Carbon isotope chemostratigraphy is also useful in regional and interregional correlation. The occurrence of extremely negative carbon isotope excursions (-10 per mil) in the Shuram Formation, Wonoka Formation, upper Doushantuo Formation, Krol B-C, Rainstorm Member, and possibly Shuiquan Formation may record a global disturbance of the carbon cycle and thus may have chemostratigraphic significance. Although currently available evidence indicates that the upper Doushantuo and Wonoka negative excursions predate a 551 Ma ash bed and postdate the disappearance of most (if not all) Doushantuo-Pertatataka acanthomorphic acritarchs, the exact age and duration of these excursions are uncertain, limiting their chronostratigraphic value as representing a unique and globally synchronous event. In addition, the application of the Shuram excursion as an exclusive criterion in Ediacaran subdivision and correlation is met with the following challenges:
(1) diagenetic alteration has to be carefully evaluated and conclusively eliminated, (2) carbon isotope excursions of similar magnitude have not been identified in some apparently continuous Ediacaran successions (e.g., upper Windermere Supergroup), and (3) possible cm- to dm-scale stratigraphic fluctuations and spatial heterogeneity makes it difficult to precisely define a GSSP on the basis of carbon isotopes alone.

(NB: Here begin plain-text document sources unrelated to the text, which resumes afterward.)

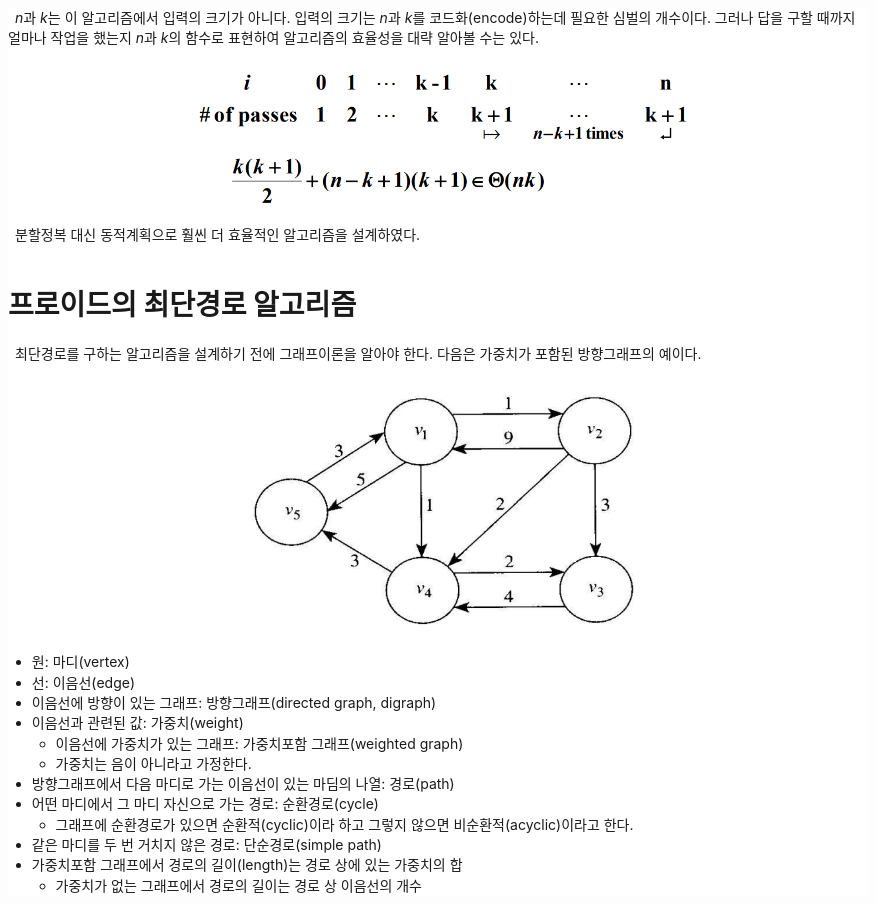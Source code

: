 &ensp;$n$과 $k$는 이 알고리즘에서 입력의 크기가 아니다. 입력의 크기는 $n$과 $k$를 코드화(encode)하는데 필요한 심벌의 개수이다. 그러나 답을 구할 때까지 얼마나 작업을 했는지 $n$과 $k$의 함수로 표현하여 알고리즘의 효율성을 대략 알아볼 수는 있다.<br/>
<p align="center"><img src="/assets/img/Algorithms&Analysis/3장 동적계획/1-4.png" width="500"></p>

&ensp;분할정복 대신 동적계획으로 훨씬 더 효율적인 알고리즘을 설계하였다.

프로이드의 최단경로 알고리즘
======
&ensp;최단경로를 구하는 알고리즘을 설계하기 전에 그래프이론을 알아야 한다. 다음은 가중치가 포함된 방향그래프의 예이다.<br/>
<p align="center"><img src="/assets/img/Algorithms&Analysis/3장 동적계획/2-1.png" width="400"></p>

* 원: 마디(vertex)
* 선: 이음선(edge)
* 이음선에 방향이 있는 그래프: 방향그래프(directed graph, digraph)
* 이음선과 관련된 값: 가중치(weight)
  - 이음선에 가중치가 있는 그래프: 가중치포함 그래프(weighted graph)
  - 가중치는 음이 아니라고 가정한다.
* 방향그래프에서 다음 마디로 가는 이음선이 있는 마딤의 나열: 경로(path)
* 어떤 마디에서 그 마디 자신으로 가는 경로: 순환경로(cycle)
  - 그래프에 순환경로가 있으면 순환적(cyclic)이라 하고 그렇지 않으면 비순환적(acyclic)이라고 한다.
* 같은 마디를 두 번 거치지 않은 경로: 단순경로(simple path)
* 가중치포함 그래프에서 경로의 길이(length)는 경로 상에 있는 가중치의 합
  - 가중치가 없는 그래프에서 경로의 길이는 경로 상 이음선의 개수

Climatic and physical events (e.g., Gaskiers glaciation, Acraman impact ejecta layer) have also been successfully used in regional correlation. The Gaskiers glaciation has been precisely dated, but the absence of Ediacaran glacial deposits in many regions and the possibility of multiple regional glaciations in the Ediacaran Period limit its potential as a global stratigraphic marker. Similarly, the Acraman impact ejecta layer is unlikely to have a global distribution.
It seems that the best available option is to unambiguously define the Ediacaran subdivisions in biostratigraphic terms and select a GSSP where multiple biostratigraphic, chemostratigraphic, and physical stratigraphic markers are available or potentially available, so that the value of the GSSP can be maximized.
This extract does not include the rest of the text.